We will actually prove something stronger and then see that the desired result follows.

Let $A$ be defined as in the problem and take $\newcommand{\Atr}{A^{\dagger}}B = \Atr A$. Let $a_{ij}$ denote the $(i,j)$th element of $A$. Note that the diagonal elements of $B$, which we denote by $b_{ii}$ are real nonnegative numbers. We assume without loss of generality that $b_{ii} \geq b_{i+1,i+1} \geq 0$ for all $1 \leq i < n$.

Claim 1: The diagonal of $B$ majorizes $(|a_{ij}|^2)_{ij}$.

Let $s_k = \sum_{i=1}^k b_{ii}$ denote the sum of the $k$ largest $b_{ii}$. For each $i$, $b_{ii} = \sum_{j=1}^n |a_{ji}|^2$ is the sum of the squared moduli of the elements in the $i$th column of $A$. Consider the $k$ largest $|a_{ij}|^2$. Then, these $k$ elements lie within no more than $k$ unique columns of $A$ and, so, the sum of these $k$ elements is clearly less than or equal to the sum of the corresponding $b_{ii}$'s. But, this latter sum is definitely smaller than $s_k$. This holds for each $1 \leq k \leq n$ and so the claim is established since also $\sum_{i=1}^n b_{ii} = \sum_{i=1}^n \sum_{j=1}^n |a_{ij}|^2$.

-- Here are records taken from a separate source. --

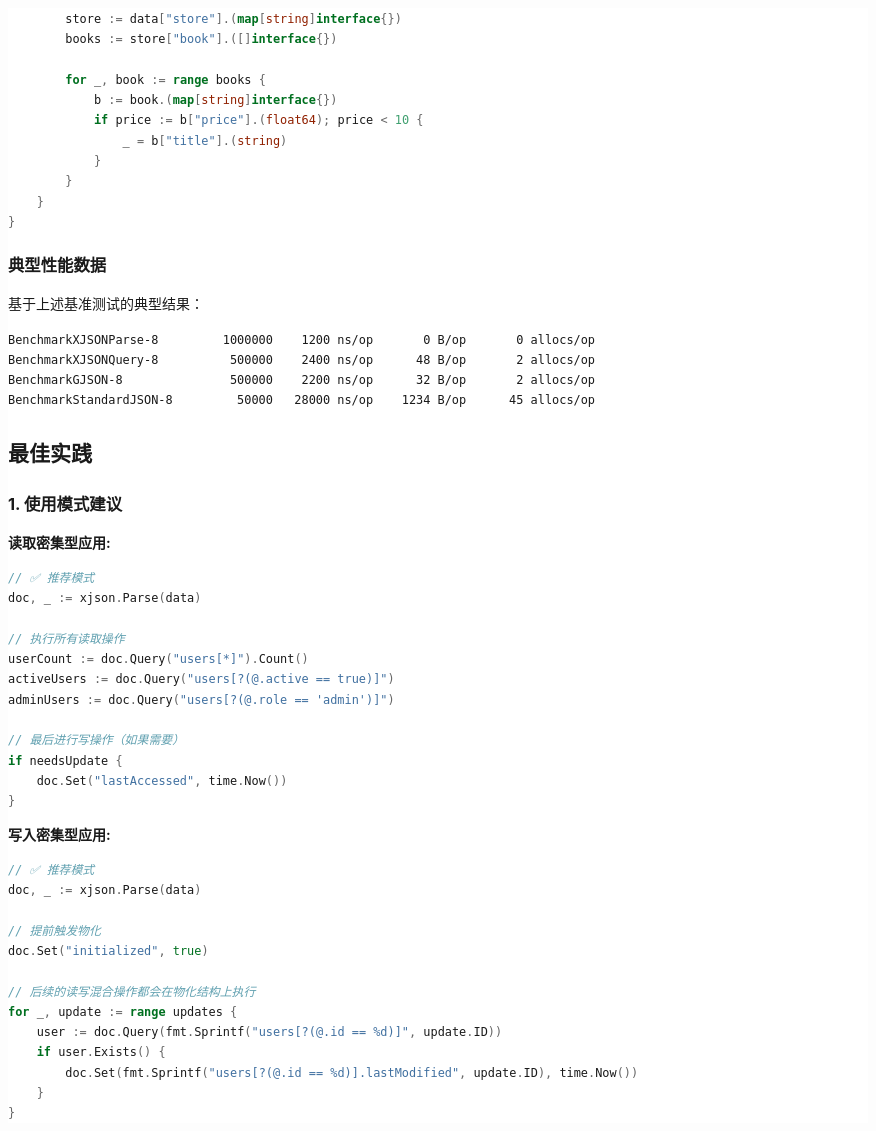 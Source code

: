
 ```go
        store := data["store"].(map[string]interface{})
        books := store["book"].([]interface{})
        
        for _, book := range books {
            b := book.(map[string]interface{})
            if price := b["price"].(float64); price < 10 {
                _ = b["title"].(string)
            }
        }
    }
}
```

### 典型性能数据

基于上述基准测试的典型结果：

```
BenchmarkXJSONParse-8         1000000    1200 ns/op       0 B/op       0 allocs/op
BenchmarkXJSONQuery-8          500000    2400 ns/op      48 B/op       2 allocs/op
BenchmarkGJSON-8               500000    2200 ns/op      32 B/op       2 allocs/op
BenchmarkStandardJSON-8         50000   28000 ns/op    1234 B/op      45 allocs/op
```

## 最佳实践

### 1. 使用模式建议

**读取密集型应用:**
```go
// ✅ 推荐模式
doc, _ := xjson.Parse(data)

// 执行所有读取操作
userCount := doc.Query("users[*]").Count()
activeUsers := doc.Query("users[?(@.active == true)]")
adminUsers := doc.Query("users[?(@.role == 'admin')]")

// 最后进行写操作（如果需要）
if needsUpdate {
    doc.Set("lastAccessed", time.Now())
}
```

**写入密集型应用:**
```go
// ✅ 推荐模式
doc, _ := xjson.Parse(data)

// 提前触发物化
doc.Set("initialized", true)

// 后续的读写混合操作都会在物化结构上执行
for _, update := range updates {
    user := doc.Query(fmt.Sprintf("users[?(@.id == %d)]", update.ID))
    if user.Exists() {
        doc.Set(fmt.Sprintf("users[?(@.id == %d)].lastModified", update.ID), time.Now())
    }
}
```
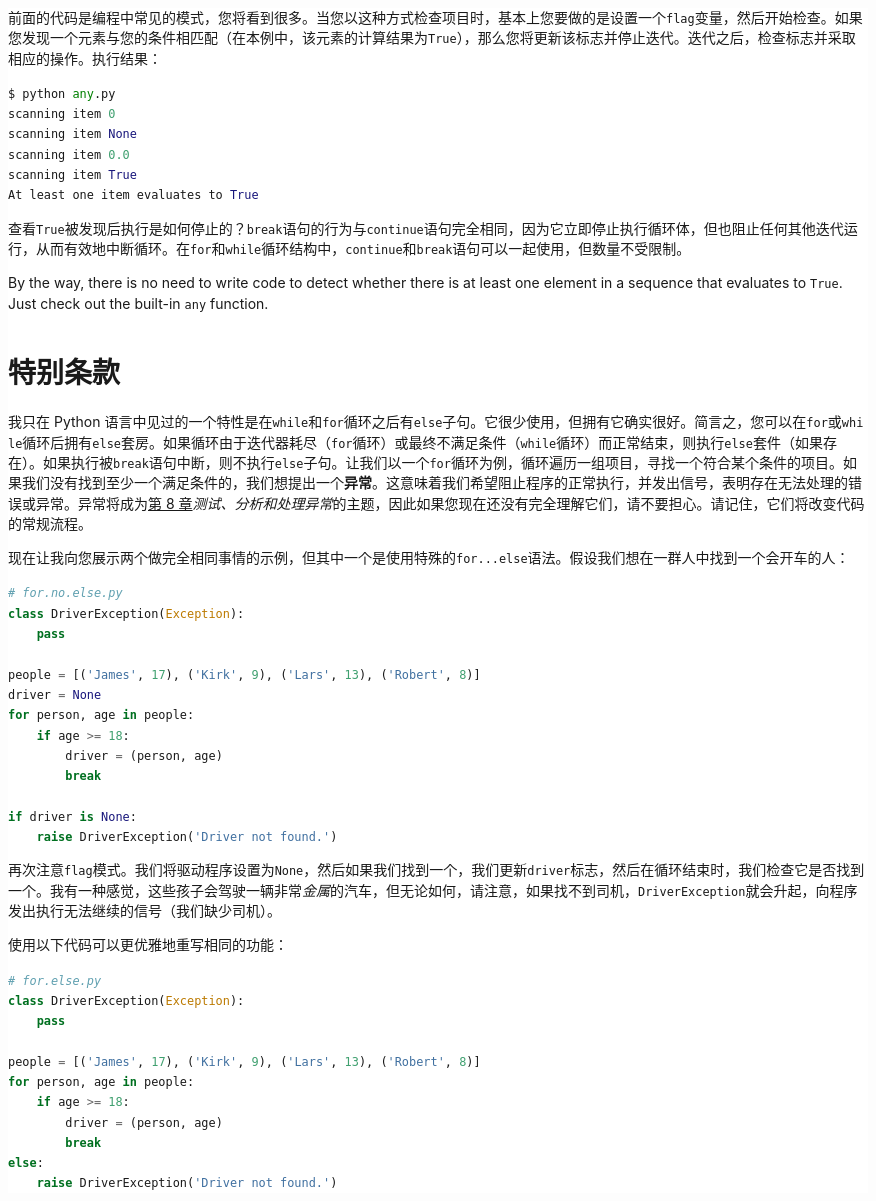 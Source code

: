 前面的代码是编程中常见的模式，您将看到很多。当您以这种方式检查项目时，基本上您要做的是设置一个`flag`变量，然后开始检查。如果您发现一个元素与您的条件相匹配（在本例中，该元素的计算结果为`True`），那么您将更新该标志并停止迭代。迭代之后，检查标志并采取相应的操作。执行结果：

```py
$ python any.py
scanning item 0
scanning item None
scanning item 0.0
scanning item True
At least one item evaluates to True
```

查看`True`被发现后执行是如何停止的？`break`语句的行为与`continue`语句完全相同，因为它立即停止执行循环体，但也阻止任何其他迭代运行，从而有效地中断循环。在`for`和`while`循环结构中，`continue`和`break`语句可以一起使用，但数量不受限制。

By the way, there is no need to write code to detect whether there is at least one element in a sequence that evaluates to `True`. Just check out the built-in `any` function.

# 特别条款

我只在 Python 语言中见过的一个特性是在`while`和`for`循环之后有`else`子句。它很少使用，但拥有它确实很好。简言之，您可以在`for`或`while`循环后拥有`else`套房。如果循环由于迭代器耗尽（`for`循环）或最终不满足条件（`while`循环）而正常结束，则执行`else`套件（如果存在）。如果执行被`break`语句中断，则不执行`else`子句。让我们以一个`for`循环为例，循环遍历一组项目，寻找一个符合某个条件的项目。如果我们没有找到至少一个满足条件的，我们想提出一个**异常**。这意味着我们希望阻止程序的正常执行，并发出信号，表明存在无法处理的错误或异常。异常将成为[第 8 章](8.html#6976M0-2ddb708647cc4530a187c2c6c0e9acfe)*测试、分析和处理异常*的主题，因此如果您现在还没有完全理解它们，请不要担心。请记住，它们将改变代码的常规流程。

现在让我向您展示两个做完全相同事情的示例，但其中一个是使用特殊的`for...else`语法。假设我们想在一群人中找到一个会开车的人：

```py
# for.no.else.py
class DriverException(Exception):
    pass

people = [('James', 17), ('Kirk', 9), ('Lars', 13), ('Robert', 8)]
driver = None
for person, age in people:
    if age >= 18:
        driver = (person, age)
        break

if driver is None:
    raise DriverException('Driver not found.')
```

再次注意`flag`模式。我们将驱动程序设置为`None`，然后如果我们找到一个，我们更新`driver`标志，然后在循环结束时，我们检查它是否找到一个。我有一种感觉，这些孩子会驾驶一辆非常*金属*的汽车，但无论如何，请注意，如果找不到司机，`DriverException`就会升起，向程序发出执行无法继续的信号（我们缺少司机）。

使用以下代码可以更优雅地重写相同的功能：

```py
# for.else.py
class DriverException(Exception):
    pass

people = [('James', 17), ('Kirk', 9), ('Lars', 13), ('Robert', 8)]
for person, age in people:
    if age >= 18:
        driver = (person, age)
        break
else:
    raise DriverException('Driver not found.')
```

Theorem (von Neumann): Let $S$ and $T$ be arbitrary complex-valued $n \times n$ matrices. Let $(\sigma_i)$ and $(\tau_i)$ be the singular values of $S$ and $T$, respectively, in nonincreasing order. Then, $|\mathrm{Tr}(ST)| \leq \sum_{i=1}^n \sigma_i \tau_i$.

A nice, elementary proof of this can be found in

L. Mirsky, A trace inequality of John von Neumann, Monatsh. Math. 79 (4): 303–306, 1975, MR0371930.

We don't actually need such a strong statement to prove the next claim, but I give the result above because it's very nice and doesn't seem to be as well-known as it should be.

Claim 2: Let $\lambda_1 \geq \lambda_2 \geq \cdots \geq \lambda_n \geq 0$ be the eigenvalues of $B$. Then $(\lambda_i)$ majorizes $(b_{ii})$.

$B$ has an eigendecomposition such that $B = Q \Lambda Q^*$ where $Q$ is unitary and $\Lambda$ is a diagonal matrix corresponding to $(\lambda_i)$. Now, note that $$\newcommand{\Tr}{\mathrm{Tr}} s_k = \Tr(J_k^T B J_k) $$ where $$\newcommand{\zmat}{\mathbf{0}} J_k = \left(\begin{matrix} I_k \\ \zmat \end{matrix}\right) $$ with $I_k$ being a $k \times k$ identity matrix and $\zmat$ being an $(n-k) \times k$ all-zeros matrix.

Then $$ \Tr(J_k^T B J_k) = \Tr(J_k^T Q \Lambda Q^* J_k) = \Tr(Q^* J_k J_k^T Q \Lambda) \>. $$

Observe that $Q^* J_k J_k^T Q$ is a Hermitian matrix with $k$ singular values that are one and $n-k$ that are 0, and so by von Neumann's theorem, we get that $$ s_k = |s_k| = |\Tr(J_k^T B J_k)| \leq \sum_{i=1}^k 1 \cdot \lambda_i = \sum_{i=1}^k \lambda_i \> . $$

Since this holds for each $k \leq n$, the claim is established.

Epilogue: Combining Claims 1 and 2 gives the desired result as stated in the question. But, Claim 2 by itself is actually quite a bit stronger. Also, as alluded to above, more elementary means can be used to show Claim 2 and they are almost as easy as wielding von Neumann's somewhat bigger hammer.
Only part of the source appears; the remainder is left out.